My heart wasn’t on my mouth, rather my feet and waist were crying out. The traveler in me would just not listen, so I went on. On the back of a 125 cc motorbike, into the harshlands of Sunamganj. I wasn’t riding that little old Japanese gem, it was my colleague who was doing that thankless job.
For 2 days, 15 hours and over 300 km… roads, no-roads, boat, bamboo bridges known as Shako‘s, held our destiny with aplomb. The roads, aah well, that is why I went there. No, not to build them or break them. Rather to find a way to reach out to those god-forsaken people with information! Good thing about motorbikes, they don’t need roads. They just need to know the Newtonian third law is at work, that’s it!
I was standing upright when I started for Sunamganj. It never occurred that walking could get difficult. It was evening when I reached. Our journey inside started the next day, early morning.
Purpose of my visit was to do research on a new project we were starting. I traveled to find out certain needs and observations of the people of the Haor. Before that I did go to Sunamganj town, but not an inch beyond. This time it was ‘the real’ Sunamganj I was experiencing.

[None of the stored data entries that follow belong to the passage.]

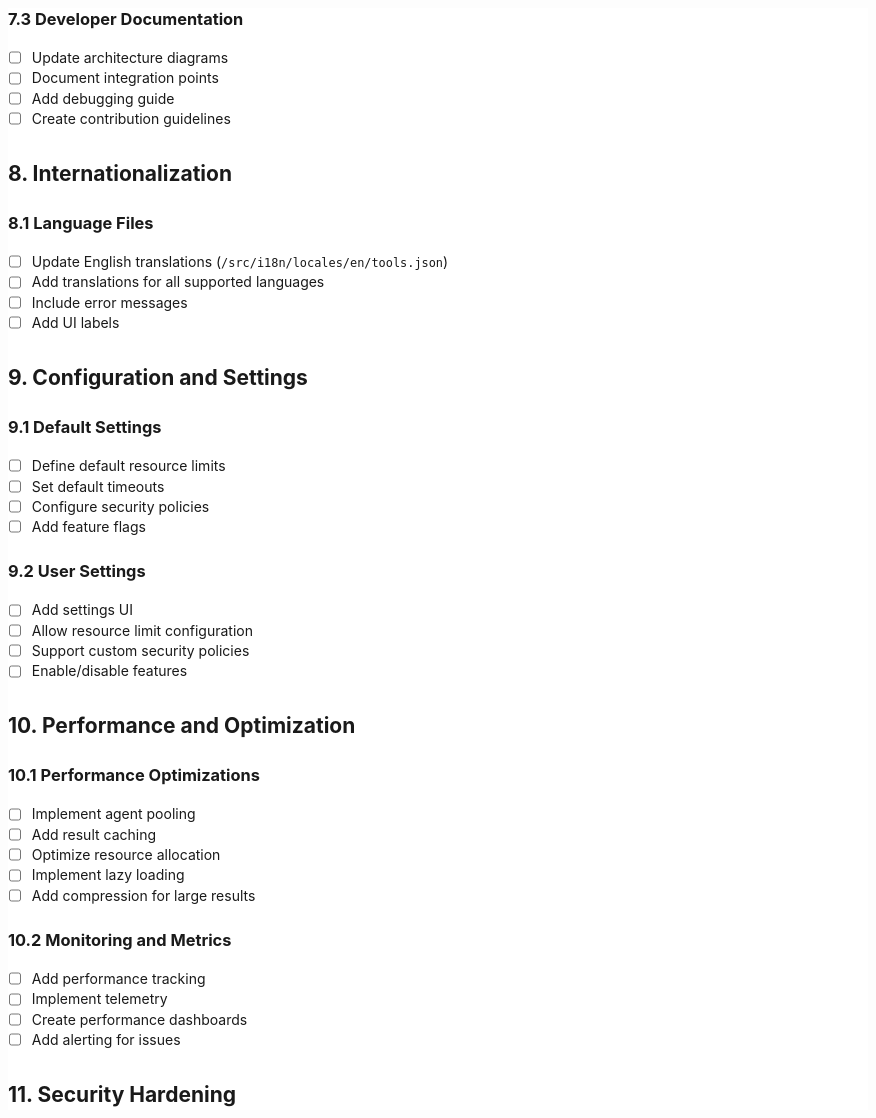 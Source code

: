 ### 7.3 Developer Documentation

- [ ] Update architecture diagrams
- [ ] Document integration points
- [ ] Add debugging guide
- [ ] Create contribution guidelines

## 8. Internationalization

### 8.1 Language Files

- [ ] Update English translations (`/src/i18n/locales/en/tools.json`)
- [ ] Add translations for all supported languages
- [ ] Include error messages
- [ ] Add UI labels

## 9. Configuration and Settings

### 9.1 Default Settings

- [ ] Define default resource limits
- [ ] Set default timeouts
- [ ] Configure security policies
- [ ] Add feature flags

### 9.2 User Settings

- [ ] Add settings UI
- [ ] Allow resource limit configuration
- [ ] Support custom security policies
- [ ] Enable/disable features

## 10. Performance and Optimization

### 10.1 Performance Optimizations

- [ ] Implement agent pooling
- [ ] Add result caching
- [ ] Optimize resource allocation
- [ ] Implement lazy loading
- [ ] Add compression for large results

### 10.2 Monitoring and Metrics

- [ ] Add performance tracking
- [ ] Implement telemetry
- [ ] Create performance dashboards
- [ ] Add alerting for issues

## 11. Security Hardening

The 26 km road from Sunamgganj to Derai is majestic. We crossed Derai and went beyond. To places I never been before, never imagined before! Crossing the majestic Derai road is always a treat. A complete confusion. Smooth asphalt followed by broken bones; cropland followed by thin forestation; steel bridges every now and then and forgotten old ones just beside; bazaars followed by serenity; ashrom of goddess Kali on the right while a madrassah on the left. That is the most beautiful looking religious site I ever seen – made in heaven. A tale of 26 km! And rightfully, it takes much longer than it should. Otherwise how on earth one would sit back and enjoy this diversity. If you look a bit far, find the range of hills on the Meghalaya border. Yes, it is magic!
I can go on telling stories of this road. This is the distance – between materialism and non-materialism (not sure, if that is idealism!); between separation of banjo from dokki; hummer from dinghi; habib wahid from Shah Abdul Karim. This road leads you to the outback.
Speaking of the great mystic, Shah Abdul Karim, I have fond memories of him. But that is a different story. As one enters Derai, will not be impressed. Dirt and potholes to welcome you along with the customary dilapidated shops. That is what I like about Sunamganj, as a whole, its power to surprise you. It has that ‘oomph’. A feel that is so unique. Maybe it is because of the islandic nature of the place. It is not your usual rural Bangladesh. The same waterways, the same paddy fields, the same human species – still it is not what you may think it is. Or maybe it is just me, SunamG is very personal.
Sunamganj has a history of folklore, a very rich one. Musicians are found as easily as you may find fish in the Haors. Shah Abdul Karim, Amiruddin, Hason Raja, Firoz Shai to name a few mystics who ‘made it’. I have come across numerous musicians. How can I not mention Dhonu and Dewan. Dewan is a class apart! I remember fondly the times I went there, spending hours at night on top of a boat; with the moonlight washing down my beloved Kalni and Kirton sailing its way from the other side. It took me back again and again. Boatman Sridham would narrate those myths and he would patiently tell me the inner meaning of the ‘Haare Ram Haare Krishna…’ and legends of the land of the mystics.
Now as we entered Sunamganj and found our way to a tea-stall to wet our beak. We kept on charging our way by the banks of Kalni towards Sulla. This river is timeless. It defines the way of life here. The way which is simple yet invigorating. It made Karim what he is today. Kalni has the magic to bring out the best. The best of a philosopher, of a musician and that of a farmer of a fisherman. Kalni is lyrical, it is ‘shorgiyo’.
We crossed one human habitat after another and between experienced life. At times I would be struck by the ‘hole’ it created and could hear the sound of silence. I would turn to see old ladies in white saris passing by. Sometimes I would be awed by the extent of paddy fields that stretched beyond horizon and would imagine the despair of the place filled with water during monsoon. I had to go back many times in love with both. Never knew before such dryness could bring out the gold out of the land. It was a pilgrimage to fill up my eyes with lands of gold, of the struggle and labour our farmers are putting to feed us. And it is not even their land! While I amused myself having good lunches with the Atop rice, caviar and Bagra fish fries, could imagine the sarcasm people of Kalni lives with.
What more unselfish, unfortunate bunch of people can one come across? I left thinking to come back to do good. I am still coming back and could do little. I will keep on coming back and sail in Kalni, because the fate of these people lies here.